**What you are asked to do:** Every line from the line containing "应用范围：QA、自动客服、搜索引擎、语义理解、自动阅卷......" through the final line below is to be repeated exactly; no other line is.
-- Given entries follows --
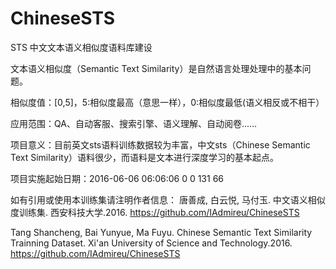 # ChineseSTS
STS	中文文本语义相似度语料库建设	

文本语义相似度（Semantic Text Similarity）是自然语言处理处理中的基本问题。

相似度值：[0,5]，5:相似度最高（意思一样），0:相似度最低(语义相反或不相干）

应用范围：QA、自动客服、搜索引擎、语义理解、自动阅卷......

项目意义：目前英文sts语料训练数据较为丰富，中文sts（Chinese Semantic Text Similarity）语料很少，而语料是文本进行深度学习的基本起点。

项目实施起始日期：2016-06-06 06:06:06	0	0	131	66

如有引用或使用本训练集请注明作者信息：
唐善成, 白云悦, 马付玉. 中文语义相似度训练集. 西安科技大学.2016. https://github.com/IAdmireu/ChineseSTS

Tang Shancheng, Bai Yunyue, Ma Fuyu. Chinese Semantic Text Similarity Trainning Dataset. Xi'an University of Science and Technology.2016. https://github.com/IAdmireu/ChineseSTS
-- Given entries concluded --
**Solution to this task:**
应用范围：QA、自动客服、搜索引擎、语义理解、自动阅卷......

项目意义：目前英文sts语料训练数据较为丰富，中文sts（Chinese Semantic Text Similarity）语料很少，而语料是文本进行深度学习的基本起点。

项目实施起始日期：2016-06-06 06:06:06	0	0	131	66

如有引用或使用本训练集请注明作者信息：
唐善成, 白云悦, 马付玉. 中文语义相似度训练集. 西安科技大学.2016. https://github.com/IAdmireu/ChineseSTS

Tang Shancheng, Bai Yunyue, Ma Fuyu. Chinese Semantic Text Similarity Trainning Dataset. Xi'an University of Science and Technology.2016. https://github.com/IAdmireu/ChineseSTS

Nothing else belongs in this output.